Your assignment:
Every entry should be transcribed word for word, so that nothing is missing.

[Records from a collection]
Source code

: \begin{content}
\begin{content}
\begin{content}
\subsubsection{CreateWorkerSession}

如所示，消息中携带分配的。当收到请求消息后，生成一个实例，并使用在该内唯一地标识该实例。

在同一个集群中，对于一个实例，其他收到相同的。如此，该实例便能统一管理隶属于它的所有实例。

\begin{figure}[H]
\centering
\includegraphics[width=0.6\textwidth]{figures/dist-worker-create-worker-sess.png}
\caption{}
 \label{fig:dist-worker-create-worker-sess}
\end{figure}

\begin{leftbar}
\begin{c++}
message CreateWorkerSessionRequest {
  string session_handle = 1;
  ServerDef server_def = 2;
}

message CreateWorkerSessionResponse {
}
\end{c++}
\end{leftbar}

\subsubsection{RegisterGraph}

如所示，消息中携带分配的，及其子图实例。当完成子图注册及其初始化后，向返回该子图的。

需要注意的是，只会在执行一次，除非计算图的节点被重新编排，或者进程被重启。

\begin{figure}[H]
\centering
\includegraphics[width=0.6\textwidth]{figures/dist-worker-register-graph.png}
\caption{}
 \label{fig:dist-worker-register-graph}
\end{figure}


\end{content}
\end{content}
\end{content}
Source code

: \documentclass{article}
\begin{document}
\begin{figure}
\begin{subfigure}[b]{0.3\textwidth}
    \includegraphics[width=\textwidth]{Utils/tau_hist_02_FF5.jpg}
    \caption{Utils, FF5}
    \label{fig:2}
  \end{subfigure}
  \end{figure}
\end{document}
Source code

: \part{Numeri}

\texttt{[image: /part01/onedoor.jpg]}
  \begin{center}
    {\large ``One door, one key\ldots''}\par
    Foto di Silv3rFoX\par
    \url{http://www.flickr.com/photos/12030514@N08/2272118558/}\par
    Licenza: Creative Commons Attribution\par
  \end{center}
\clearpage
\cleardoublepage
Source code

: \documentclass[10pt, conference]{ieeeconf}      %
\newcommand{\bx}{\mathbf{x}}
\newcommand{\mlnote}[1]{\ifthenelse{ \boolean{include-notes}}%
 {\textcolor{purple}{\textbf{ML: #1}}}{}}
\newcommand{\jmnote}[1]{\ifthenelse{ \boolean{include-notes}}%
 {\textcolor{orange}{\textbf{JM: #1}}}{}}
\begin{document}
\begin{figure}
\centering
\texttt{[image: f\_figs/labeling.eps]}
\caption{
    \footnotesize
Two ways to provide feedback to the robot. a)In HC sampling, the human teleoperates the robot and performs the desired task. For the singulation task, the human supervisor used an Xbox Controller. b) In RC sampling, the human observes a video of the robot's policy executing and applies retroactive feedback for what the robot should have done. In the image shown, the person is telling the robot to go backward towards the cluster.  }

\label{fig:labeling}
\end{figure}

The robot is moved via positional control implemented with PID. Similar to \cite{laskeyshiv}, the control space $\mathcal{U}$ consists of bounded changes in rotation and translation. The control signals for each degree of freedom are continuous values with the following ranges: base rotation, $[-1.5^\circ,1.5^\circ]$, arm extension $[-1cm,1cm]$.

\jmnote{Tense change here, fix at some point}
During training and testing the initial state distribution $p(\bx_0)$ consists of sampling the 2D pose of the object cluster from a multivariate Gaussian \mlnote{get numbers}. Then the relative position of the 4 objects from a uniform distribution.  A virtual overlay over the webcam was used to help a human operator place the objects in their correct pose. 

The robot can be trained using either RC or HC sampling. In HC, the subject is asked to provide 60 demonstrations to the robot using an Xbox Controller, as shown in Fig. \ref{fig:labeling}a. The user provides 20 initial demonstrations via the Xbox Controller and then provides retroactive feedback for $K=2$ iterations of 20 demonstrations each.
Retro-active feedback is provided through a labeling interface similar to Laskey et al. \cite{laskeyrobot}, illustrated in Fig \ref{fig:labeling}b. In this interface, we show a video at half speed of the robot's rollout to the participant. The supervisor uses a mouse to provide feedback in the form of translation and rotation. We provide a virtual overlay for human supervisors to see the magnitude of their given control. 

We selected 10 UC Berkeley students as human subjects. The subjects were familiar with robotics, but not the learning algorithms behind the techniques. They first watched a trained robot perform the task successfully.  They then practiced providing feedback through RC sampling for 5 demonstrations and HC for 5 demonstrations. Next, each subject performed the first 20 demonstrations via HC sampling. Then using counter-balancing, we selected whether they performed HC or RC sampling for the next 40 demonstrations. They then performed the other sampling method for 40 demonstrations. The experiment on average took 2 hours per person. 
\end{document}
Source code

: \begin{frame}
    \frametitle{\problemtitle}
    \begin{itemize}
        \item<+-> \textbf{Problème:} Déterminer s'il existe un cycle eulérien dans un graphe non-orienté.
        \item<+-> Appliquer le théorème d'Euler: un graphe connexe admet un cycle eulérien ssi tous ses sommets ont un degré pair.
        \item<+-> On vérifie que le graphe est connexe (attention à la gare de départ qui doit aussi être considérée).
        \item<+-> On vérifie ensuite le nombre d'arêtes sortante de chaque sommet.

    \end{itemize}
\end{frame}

Your response:
Source code

: \begin{content}
\begin{content}
\begin{content}
\subsubsection{CreateWorkerSession}

如所示，消息中携带分配的。当收到请求消息后，生成一个实例，并使用在该内唯一地标识该实例。

在同一个集群中，对于一个实例，其他收到相同的。如此，该实例便能统一管理隶属于它的所有实例。

\begin{figure}[H]
\centering
\includegraphics[width=0.6\textwidth]{figures/dist-worker-create-worker-sess.png}
\caption{}
 \label{fig:dist-worker-create-worker-sess}
\end{figure}

\begin{leftbar}
\begin{c++}
message CreateWorkerSessionRequest {
  string session_handle = 1;
  ServerDef server_def = 2;
}

message CreateWorkerSessionResponse {
}
\end{c++}
\end{leftbar}

\subsubsection{RegisterGraph}

如所示，消息中携带分配的，及其子图实例。当完成子图注册及其初始化后，向返回该子图的。

需要注意的是，只会在执行一次，除非计算图的节点被重新编排，或者进程被重启。

\begin{figure}[H]
\centering
\includegraphics[width=0.6\textwidth]{figures/dist-worker-register-graph.png}
\caption{}
 \label{fig:dist-worker-register-graph}
\end{figure}


\end{content}
\end{content}
\end{content}
Source code

: \documentclass{article}
\begin{document}
\begin{figure}
\begin{subfigure}[b]{0.3\textwidth}
    \includegraphics[width=\textwidth]{Utils/tau_hist_02_FF5.jpg}
    \caption{Utils, FF5}
    \label{fig:2}
  \end{subfigure}
  \end{figure}
\end{document}
Source code

: \part{Numeri}

\texttt{[image: /part01/onedoor.jpg]}
  \begin{center}
    {\large ``One door, one key\ldots''}\par
    Foto di Silv3rFoX\par
    \url{http://www.flickr.com/photos/12030514@N08/2272118558/}\par
    Licenza: Creative Commons Attribution\par
  \end{center}
\clearpage
\cleardoublepage
Source code

: \documentclass[10pt, conference]{ieeeconf}      %
\newcommand{\bx}{\mathbf{x}}
\newcommand{\mlnote}[1]{\ifthenelse{ \boolean{include-notes}}%
 {\textcolor{purple}{\textbf{ML: #1}}}{}}
\newcommand{\jmnote}[1]{\ifthenelse{ \boolean{include-notes}}%
 {\textcolor{orange}{\textbf{JM: #1}}}{}}
\begin{document}
\begin{figure}
\centering
\texttt{[image: f\_figs/labeling.eps]}
\caption{
    \footnotesize
Two ways to provide feedback to the robot. a)In HC sampling, the human teleoperates the robot and performs the desired task. For the singulation task, the human supervisor used an Xbox Controller. b) In RC sampling, the human observes a video of the robot's policy executing and applies retroactive feedback for what the robot should have done. In the image shown, the person is telling the robot to go backward towards the cluster.  }

\label{fig:labeling}
\end{figure}

The robot is moved via positional control implemented with PID. Similar to \cite{laskeyshiv}, the control space $\mathcal{U}$ consists of bounded changes in rotation and translation. The control signals for each degree of freedom are continuous values with the following ranges: base rotation, $[-1.5^\circ,1.5^\circ]$, arm extension $[-1cm,1cm]$.

\jmnote{Tense change here, fix at some point}
During training and testing the initial state distribution $p(\bx_0)$ consists of sampling the 2D pose of the object cluster from a multivariate Gaussian \mlnote{get numbers}. Then the relative position of the 4 objects from a uniform distribution.  A virtual overlay over the webcam was used to help a human operator place the objects in their correct pose. 

The robot can be trained using either RC or HC sampling. In HC, the subject is asked to provide 60 demonstrations to the robot using an Xbox Controller, as shown in Fig. \ref{fig:labeling}a. The user provides 20 initial demonstrations via the Xbox Controller and then provides retroactive feedback for $K=2$ iterations of 20 demonstrations each.
Retro-active feedback is provided through a labeling interface similar to Laskey et al. \cite{laskeyrobot}, illustrated in Fig \ref{fig:labeling}b. In this interface, we show a video at half speed of the robot's rollout to the participant. The supervisor uses a mouse to provide feedback in the form of translation and rotation. We provide a virtual overlay for human supervisors to see the magnitude of their given control. 

We selected 10 UC Berkeley students as human subjects. The subjects were familiar with robotics, but not the learning algorithms behind the techniques. They first watched a trained robot perform the task successfully.  They then practiced providing feedback through RC sampling for 5 demonstrations and HC for 5 demonstrations. Next, each subject performed the first 20 demonstrations via HC sampling. Then using counter-balancing, we selected whether they performed HC or RC sampling for the next 40 demonstrations. They then performed the other sampling method for 40 demonstrations. The experiment on average took 2 hours per person. 
\end{document}
Source code

: \begin{frame}
    \frametitle{\problemtitle}
    \begin{itemize}
        \item<+-> \textbf{Problème:} Déterminer s'il existe un cycle eulérien dans un graphe non-orienté.
        \item<+-> Appliquer le théorème d'Euler: un graphe connexe admet un cycle eulérien ssi tous ses sommets ont un degré pair.
        \item<+-> On vérifie que le graphe est connexe (attention à la gare de départ qui doit aussi être considérée).
        \item<+-> On vérifie ensuite le nombre d'arêtes sortante de chaque sommet.

    \end{itemize}
\end{frame}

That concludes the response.